もうあの時みたいに衣都と会っただけで藍が発情しなくなったのは、運命の番を断固拒否する強い心を得たからなのと、強めの抑制剤を服用するようになったから。衣都を前にしても藍は涼しそうな顔をして、帽子の下からじろりと彼を睨んでいた。
「……こう言いたくないんですけど、待ち伏せとかされるのは迷惑です」
「でも、YURIさんが会ってくれないから……!」
「会うわけないでしょう。ていうか僕、あなたと番になるつもりはないって伝えていますよね?」
中途半端に期待させたくないのもあるのか、きっぱりはっきり言い放つ藍に由利のほうがヒヤヒヤした。藍のことが怖いというわけではなく、あまりに強い物言いだと最悪訴えられる可能性があるからだ。衣都に見えない位置で藍の服をくんっと引っ張り「抑えて」と小声で言うと、呆れたようにため息をつかれた。

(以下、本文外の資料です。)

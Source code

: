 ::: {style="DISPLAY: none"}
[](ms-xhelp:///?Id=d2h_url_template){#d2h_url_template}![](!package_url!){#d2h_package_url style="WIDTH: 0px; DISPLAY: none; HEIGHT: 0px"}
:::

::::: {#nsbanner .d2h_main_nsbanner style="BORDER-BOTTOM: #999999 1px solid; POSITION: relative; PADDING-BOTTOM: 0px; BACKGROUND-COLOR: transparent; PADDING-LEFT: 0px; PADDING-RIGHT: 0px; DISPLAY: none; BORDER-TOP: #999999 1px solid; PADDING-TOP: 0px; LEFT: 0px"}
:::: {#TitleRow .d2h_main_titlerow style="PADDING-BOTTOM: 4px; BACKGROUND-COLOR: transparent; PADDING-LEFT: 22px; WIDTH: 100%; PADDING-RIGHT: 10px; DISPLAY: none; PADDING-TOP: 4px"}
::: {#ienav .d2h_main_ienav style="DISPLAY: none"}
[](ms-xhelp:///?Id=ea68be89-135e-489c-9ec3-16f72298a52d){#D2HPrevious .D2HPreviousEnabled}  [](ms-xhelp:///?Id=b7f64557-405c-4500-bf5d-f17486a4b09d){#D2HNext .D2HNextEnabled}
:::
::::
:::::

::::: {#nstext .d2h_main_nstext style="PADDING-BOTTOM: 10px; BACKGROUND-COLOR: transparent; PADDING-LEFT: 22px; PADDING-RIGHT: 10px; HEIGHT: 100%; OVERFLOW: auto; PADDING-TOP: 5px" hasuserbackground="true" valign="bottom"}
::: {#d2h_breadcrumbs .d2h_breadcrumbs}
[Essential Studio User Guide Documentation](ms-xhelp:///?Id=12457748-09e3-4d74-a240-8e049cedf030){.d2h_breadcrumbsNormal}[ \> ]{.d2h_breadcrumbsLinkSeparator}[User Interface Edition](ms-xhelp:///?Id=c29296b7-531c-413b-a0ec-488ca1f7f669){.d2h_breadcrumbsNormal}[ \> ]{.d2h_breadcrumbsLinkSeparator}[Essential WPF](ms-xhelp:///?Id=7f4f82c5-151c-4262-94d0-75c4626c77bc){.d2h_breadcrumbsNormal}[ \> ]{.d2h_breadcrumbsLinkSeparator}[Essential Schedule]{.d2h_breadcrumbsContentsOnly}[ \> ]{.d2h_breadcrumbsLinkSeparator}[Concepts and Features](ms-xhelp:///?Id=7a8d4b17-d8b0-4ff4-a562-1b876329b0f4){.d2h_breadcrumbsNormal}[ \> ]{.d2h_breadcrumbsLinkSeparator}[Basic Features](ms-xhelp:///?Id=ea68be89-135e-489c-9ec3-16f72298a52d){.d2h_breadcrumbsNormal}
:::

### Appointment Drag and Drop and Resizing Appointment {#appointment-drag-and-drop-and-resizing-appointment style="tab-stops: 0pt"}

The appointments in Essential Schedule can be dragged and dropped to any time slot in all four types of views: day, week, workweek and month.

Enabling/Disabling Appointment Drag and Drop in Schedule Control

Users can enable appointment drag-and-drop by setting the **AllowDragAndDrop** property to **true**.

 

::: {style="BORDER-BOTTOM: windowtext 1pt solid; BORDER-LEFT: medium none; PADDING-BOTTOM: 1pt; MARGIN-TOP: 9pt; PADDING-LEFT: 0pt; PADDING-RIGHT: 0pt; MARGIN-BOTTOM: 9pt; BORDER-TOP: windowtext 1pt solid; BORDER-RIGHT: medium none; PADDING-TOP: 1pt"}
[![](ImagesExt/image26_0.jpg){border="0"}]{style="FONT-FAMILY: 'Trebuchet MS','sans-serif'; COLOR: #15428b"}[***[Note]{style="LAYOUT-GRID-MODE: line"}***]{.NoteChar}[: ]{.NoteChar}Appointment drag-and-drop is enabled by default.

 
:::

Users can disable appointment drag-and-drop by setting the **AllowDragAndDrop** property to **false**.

「初めてお会いした時にもお伝えしたんですが、僕には今お付き合いしている人がいるんです。その人のことがとても大事なので、たとえ運命の番だと言われても僕はあなたとは番になれません」
「運命の番と結ばれたら一生幸せになると言われているのに、僕よりその付き合ってる人を選ぶんですか?」
「そもそも僕はあなたのことを全く知りません。運命の番なんてただ普通の人より少し合うってくらいでしょ……僕にそれ以上を求められても困ります」
藍の言っていることは至極まともだと思うが、衣都は納得できないらしい。オメガに寛容になってきた社会といっても、まだまだオメガ差別が多いのが現状だ。
番のいないオメガは発情期になると誰かれ構わずフェロモンを撒き散らして誘う、という偏見を持たれているので生きづらいところもあるだろう。先日のようにオメガが一人発情しただけで由利を含め身近にいるアルファが三人も誘発された。

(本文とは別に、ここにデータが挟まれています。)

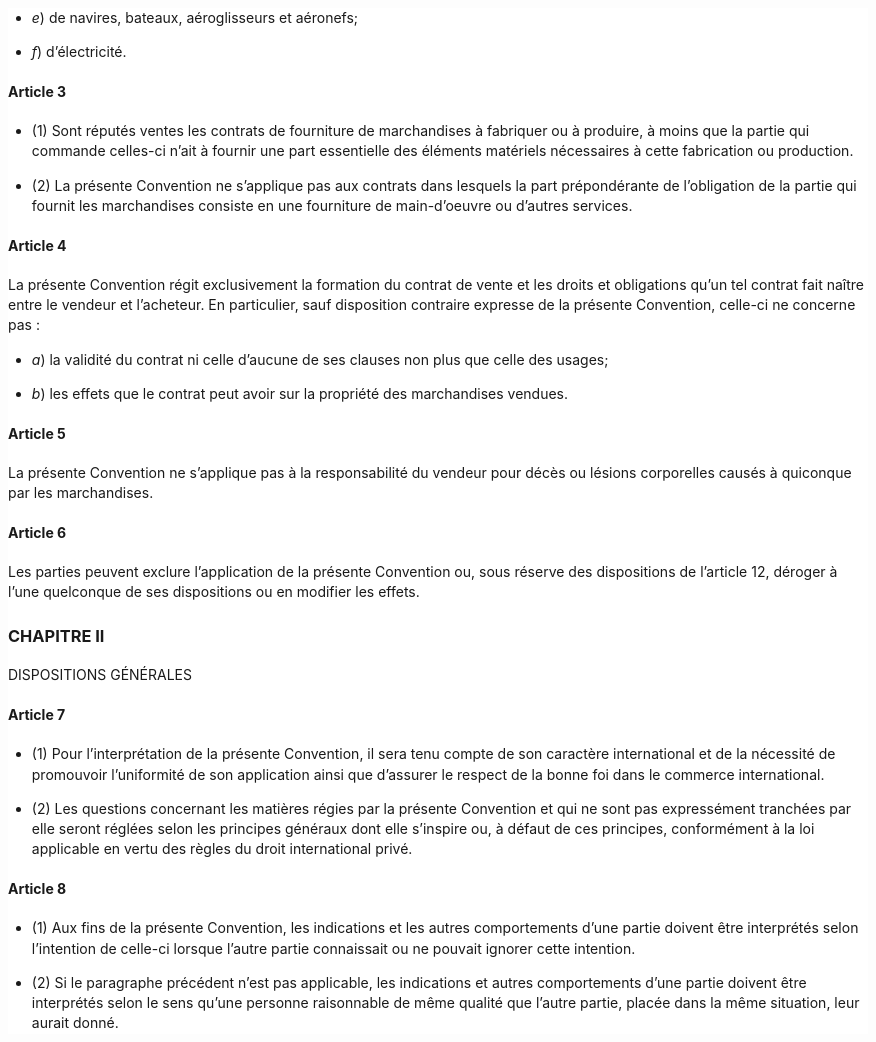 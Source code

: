   * _e_) de navires, bateaux, aéroglisseurs et aéronefs;

  * _f_) d’électricité.

#### Article 3

  * (1) Sont réputés ventes les contrats de fourniture de marchandises à fabriquer ou à produire, à moins que la partie qui commande celles-ci n’ait à fournir une part essentielle des éléments matériels nécessaires à cette fabrication ou production.

  * (2) La présente Convention ne s’applique pas aux contrats dans lesquels la part prépondérante de l’obligation de la partie qui fournit les marchandises consiste en une fourniture de main-d’oeuvre ou d’autres services.

#### Article 4

La présente Convention régit exclusivement la formation du contrat de vente et les droits et obligations qu’un tel contrat fait naître entre le vendeur et l’acheteur. En particulier, sauf disposition contraire expresse de la présente Convention, celle-ci ne concerne pas :

  * _a_) la validité du contrat ni celle d’aucune de ses clauses non plus que celle des usages;

  * _b_) les effets que le contrat peut avoir sur la propriété des marchandises vendues.

#### Article 5

La présente Convention ne s’applique pas à la responsabilité du vendeur pour décès ou lésions corporelles causés à quiconque par les marchandises.

#### Article 6

Les parties peuvent exclure l’application de la présente Convention ou, sous réserve des dispositions de l’article 12, déroger à l’une quelconque de ses dispositions ou en modifier les effets.

### CHAPITRE II  
DISPOSITIONS GÉNÉRALES

#### Article 7

  * (1) Pour l’interprétation de la présente Convention, il sera tenu compte de son caractère international et de la nécessité de promouvoir l’uniformité de son application ainsi que d’assurer le respect de la bonne foi dans le commerce international.

  * (2) Les questions concernant les matières régies par la présente Convention et qui ne sont pas expressément tranchées par elle seront réglées selon les principes généraux dont elle s’inspire ou, à défaut de ces principes, conformément à la loi applicable en vertu des règles du droit international privé.

#### Article 8

  * (1) Aux fins de la présente Convention, les indications et les autres comportements d’une partie doivent être interprétés selon l’intention de celle-ci lorsque l’autre partie connaissait ou ne pouvait ignorer cette intention.

  * (2) Si le paragraphe précédent n’est pas applicable, les indications et autres comportements d’une partie doivent être interprétés selon le sens qu’une personne raisonnable de même qualité que l’autre partie, placée dans la même situation, leur aurait donné.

実際衣都はひとつの仕事がなくなったわけだし、彼も早いところ番を見つけて安定したい気持ちなのは分かる。そして幸いなことに、遺伝子レベルで相性がいいと言われる運命の番と出会ったのだから尚更、このチャンスを逃したくないのだろう。
「わ、別れてもらうことは、できないですか?」
これ以上話すことはないというように衣都の横を通り過ぎようとする藍の腕を、あろうことか彼はガッと掴みかかってそう言った。衣都が焦る気持ちも分かるし運命の赤い糸の作用はすごいと思うが、藍はそんなに優しい男ではない。

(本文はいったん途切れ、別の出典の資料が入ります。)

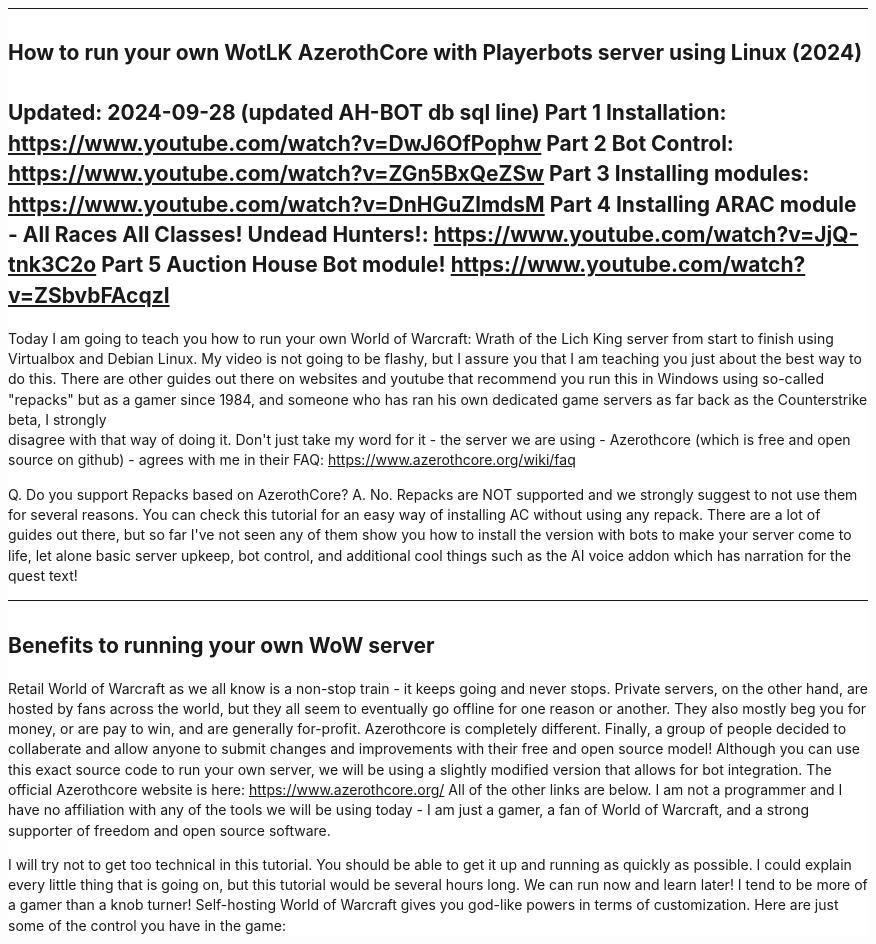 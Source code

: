 

-----------------------------------------------------------------------------------------------------------------------
How to run your own WotLK AzerothCore with Playerbots server using Linux (2024)
-----------------------------------------------------------------------------------------------------------------------
Updated: 2024-09-28 (updated AH-BOT db sql line)
Part 1 Installation: https://www.youtube.com/watch?v=DwJ6OfPophw
Part 2 Bot Control: https://www.youtube.com/watch?v=ZGn5BxQeZSw
Part 3 Installing modules: https://www.youtube.com/watch?v=DnHGuZlmdsM
Part 4 Installing ARAC module - All Races All Classes! Undead Hunters!: https://www.youtube.com/watch?v=JjQ-tnk3C2o
Part 5 Auction House Bot module! https://www.youtube.com/watch?v=ZSbvbFAcqzI
-----------------------------------------------------------------------------------------------------------------------

Today I am going to teach you how to run your own World of Warcraft: Wrath of the Lich King server from start to finish using 
Virtualbox and Debian Linux. 
My video is not going to be flashy, but I assure you that I am teaching you just about the best way to do this. 
There are other guides out there on websites and youtube that recommend you run this in Windows using so-called "repacks" but 
as a gamer since 1984, and someone who has ran his own dedicated game servers as far back as the Counterstrike beta, I strongly  
disagree with that way of doing it. Don't just take my word for it - the server we are using - Azerothcore (which is free and open source on github) - agrees with me in their FAQ: https://www.azerothcore.org/wiki/faq

Q. Do you support Repacks based on AzerothCore?
A. No. Repacks are NOT supported and we strongly suggest to not use them for several reasons. You can check this tutorial for an easy way of installing AC without using any repack.
There are a lot of guides out there, but so far I've not seen any of them show you how to install the version with bots to make your server come to life, let alone basic server upkeep, bot control, 
and additional cool things such as the AI voice addon which has narration for the quest text!

-----------------------------------------------------------------------------------------------------------------------
Benefits to running your own WoW server
-----------------------------------------------------------------------------------------------------------------------
Retail World of Warcraft as we all know is a non-stop train - it keeps going and never stops. Private servers, on the other hand, are hosted 
by fans across the world, but they all seem to eventually go offline for one reason or another. They also mostly beg you for money, or are pay to win, and are 
generally for-profit. Azerothcore is completely different. Finally, a group of people decided to collaberate and allow anyone to submit changes and improvements with 
their free and open source model! Although you can use this exact source code to run your own server, we will be using a slightly modified version that allows for bot integration.
The official Azerothcore website is here: https://www.azerothcore.org/
All of the other links are below. I am not a programmer and I have no affiliation with any of the tools we will be using today - I am just a gamer, a fan of World of Warcraft, and a strong supporter of freedom and open source software.

I will try not to get too technical in this tutorial. You should be able to get it up and running as quickly as possible. I could explain every little thing that is going on, but this
tutorial would be several hours long. We can run now and learn later! I tend to be more of a gamer than a knob turner! Self-hosting World of Warcraft gives you god-like 
powers in terms of customization. Here are just some of the control you have in the game:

アルファの由利でさえも屈服させてしまうような重厚なフェロモンもすごかったが、衣都のあまりのしつこさに藍の不機嫌オーラは最高潮に達していた。
「……君って、由利さんの元恋人なんだって?」
「え?」
「別れた恋人の前でよく僕を誘えますね」
「そんな、由利さんとは一ヶ月くらいの仲で……!誤解しないでください!恋人同士なんてものじゃなかったですから!」
衣都の説明は合ってはいるのだが、君が今みたいにしつこかったからだろ、とは言わないでおいた。なんせ由利が言うよりも先に藍のほうが爆発しそうな勢いだったからだ。
「は、よく言う……由利さんにもかなりしつこく付き纏ってたって聞きましたけど」
「そ、それは……」
「とにかく、これ以上しつこく会いに来るならこちらもそれなりの対処をしますので」
「ゆ、YURIさん……!」
藍にこっぴどく突き放された衣都は泣いていたが、それ以上着いてくることはなかった。